┌─ EXCERPTED RECORDS

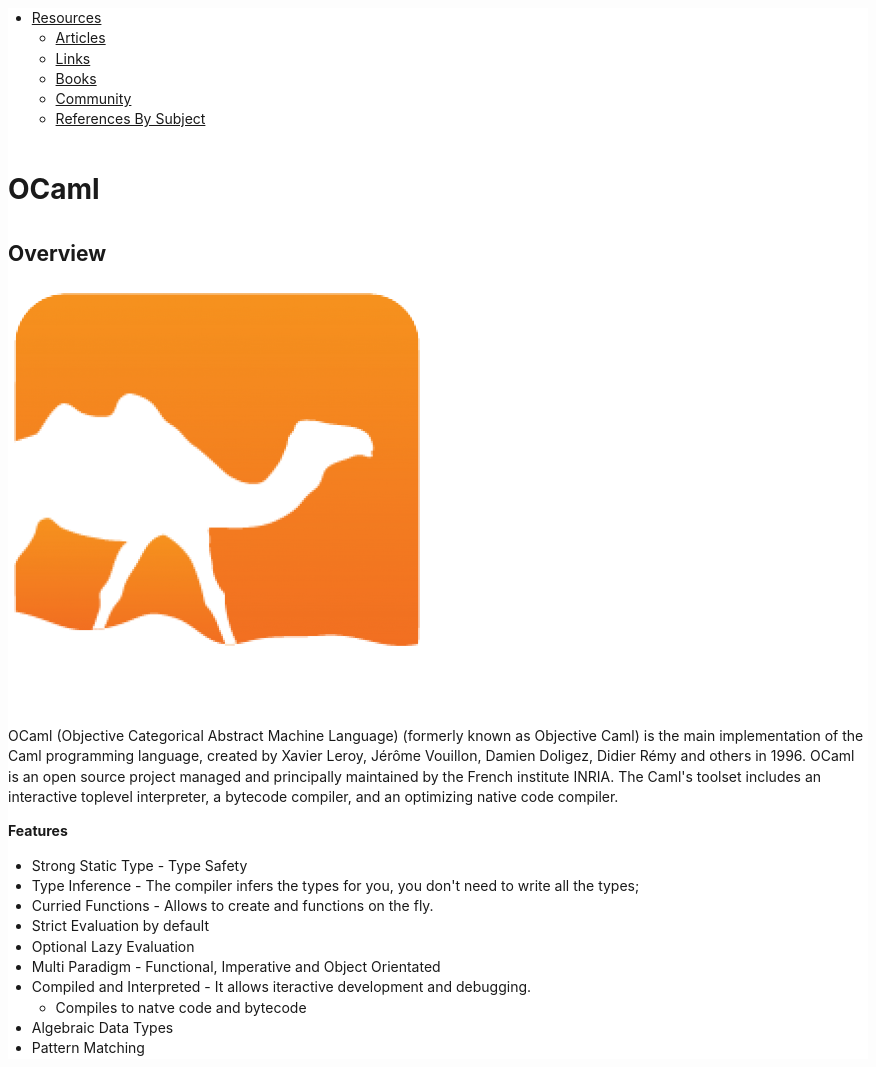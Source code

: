   - [Resources](#resources)
    - [Articles](#articles)
    - [Links](#links)
    - [Books](#books)
    - [Community](#community)
    - [References By Subject](#references-by-subject)

# OCaml<a id="sec-1" name="sec-1"></a>

## Overview<a id="sec-1-1" name="sec-1-1"></a>

![img](images/ocamlogo.png)

OCaml (Objective Categorical Abstract Machine Language) (formerly
known as Objective Caml) is the main implementation of the Caml
programming language, created by Xavier Leroy, Jérôme Vouillon, Damien
Doligez, Didier Rémy and others in 1996. OCaml is an open source
project managed and principally maintained by the French institute
INRIA. The Caml's toolset includes an interactive toplevel
interpreter, a bytecode compiler, and an optimizing native code
compiler.

**Features**

-   Strong Static Type  - Type Safety
-   Type Inference      - The compiler infers the types for you, you don't need to write all the types;
-   Curried Functions   - Allows to create and functions on the fly.
-   Strict Evaluation by default
-   Optional Lazy Evaluation
-   Multi Paradigm      - Functional, Imperative and Object Orientated
-   Compiled and Interpreted - It allows iteractive development and debugging.
    -   Compiles to natve code and bytecode
-   Algebraic Data Types
-   Pattern Matching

└─

# [WHAT TO DO]
When the word "Objective" shows up in a line of the entries, pull that line out.

# [SOLUTION]
OCaml (Objective Categorical Abstract Machine Language) (formerly
known as Objective Caml) is the main implementation of the Caml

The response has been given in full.